The Non-Duality of Shri Shankara
Continuing H P Shastri’s essay on the Outline of the Advaita of Shri Shankara
The jiva
Like the world, jivahood (individuality) is an ultimate fact of our experience. Shri Shankara, in his descriptions of the genesis of the world, gives no hint as to the birth of the jiva. He says that the jiva is beginningless; it is not something that has come into existence but is an eternal existence which cannot be explained in terms of origin. He adds that we can truly describe the nature of jiva not in an individual sense but in the sense of Ishvara (the cosmic Overlord). According to Vedanta, the jiva is ultimately to be known as Truth; it is Selfhood (Atma-tattva). To realize the true nature of the jiva directly is the highest good of life. The seemingly individual jiva is realised as not different from the all-pervasive Atman; it is a phase of the infinite Self and one awakens to this fact in deep spiritual experience.
Shri Shankara insists on the identity of jiva and Brahman because both are sentient. The conception of two consciousnesses is a philosophical absurdity. Ultimately there can be only one sentience which is infinite and all-pervasive.

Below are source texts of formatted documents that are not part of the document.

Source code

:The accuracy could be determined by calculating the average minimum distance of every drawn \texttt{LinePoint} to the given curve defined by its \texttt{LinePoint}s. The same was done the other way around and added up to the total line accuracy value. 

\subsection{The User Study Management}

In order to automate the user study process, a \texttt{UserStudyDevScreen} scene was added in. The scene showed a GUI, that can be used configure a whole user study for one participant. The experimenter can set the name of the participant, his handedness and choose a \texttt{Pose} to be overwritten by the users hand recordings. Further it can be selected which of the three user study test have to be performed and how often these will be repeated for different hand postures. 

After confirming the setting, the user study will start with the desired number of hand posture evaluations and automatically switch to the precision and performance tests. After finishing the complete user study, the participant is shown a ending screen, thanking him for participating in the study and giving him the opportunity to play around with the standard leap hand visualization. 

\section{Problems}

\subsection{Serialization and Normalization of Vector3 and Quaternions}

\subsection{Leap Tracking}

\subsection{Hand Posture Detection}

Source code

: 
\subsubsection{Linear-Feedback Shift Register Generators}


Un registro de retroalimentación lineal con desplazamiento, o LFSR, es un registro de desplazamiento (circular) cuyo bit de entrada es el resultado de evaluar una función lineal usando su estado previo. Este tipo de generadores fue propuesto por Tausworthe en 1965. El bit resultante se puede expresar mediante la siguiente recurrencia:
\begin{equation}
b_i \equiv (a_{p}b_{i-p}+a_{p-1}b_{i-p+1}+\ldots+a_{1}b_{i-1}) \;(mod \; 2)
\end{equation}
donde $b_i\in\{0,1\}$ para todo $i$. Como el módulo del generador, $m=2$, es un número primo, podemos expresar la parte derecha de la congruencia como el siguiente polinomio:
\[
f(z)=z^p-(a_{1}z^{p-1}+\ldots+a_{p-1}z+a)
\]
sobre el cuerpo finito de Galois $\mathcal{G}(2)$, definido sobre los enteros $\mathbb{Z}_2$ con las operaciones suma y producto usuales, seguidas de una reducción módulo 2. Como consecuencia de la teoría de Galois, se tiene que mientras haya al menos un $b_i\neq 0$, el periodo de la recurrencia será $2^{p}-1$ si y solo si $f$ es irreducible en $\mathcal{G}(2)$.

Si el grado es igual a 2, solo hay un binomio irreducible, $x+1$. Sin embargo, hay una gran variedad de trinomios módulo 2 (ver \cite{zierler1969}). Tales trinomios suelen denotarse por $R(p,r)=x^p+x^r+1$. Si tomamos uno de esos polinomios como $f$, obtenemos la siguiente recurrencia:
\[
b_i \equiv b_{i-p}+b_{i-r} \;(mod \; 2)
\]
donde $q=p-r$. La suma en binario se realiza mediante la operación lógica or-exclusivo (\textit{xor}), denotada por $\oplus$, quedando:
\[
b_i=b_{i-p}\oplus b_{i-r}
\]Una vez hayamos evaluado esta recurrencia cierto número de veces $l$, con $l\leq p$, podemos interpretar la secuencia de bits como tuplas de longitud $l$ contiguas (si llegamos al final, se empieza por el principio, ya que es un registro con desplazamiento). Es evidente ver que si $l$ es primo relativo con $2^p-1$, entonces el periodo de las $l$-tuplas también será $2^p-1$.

The limitations of our physical existence are not related in an intimate way with the infinitude of our spiritual Self. The nature of Self is independence, and independence means infinitude. In consciousness there is an element which is beyond all the objects of consciousness. In the awareness of individuality and limitations abides an infinite, all-pervasive spiritual element which is beyond all limits.
When Shri Shankara speaks of the nature of release (Moksha) he speaks of this fact. He does not call release ‘achievement’ but ‘the realization of Brahmanhood in the Self’. This realization is the knowledge of non-duality as the nature of the Self and from a certain point of view it is a mode (vritti) of the mind. Release is not a special state and it is realizable in this very life and in the life of jagat (the world). The whole discipline of Vedanta points to the fact that release is available to the individual. The assumption that nobody up to now has realized Moksha is without foundation.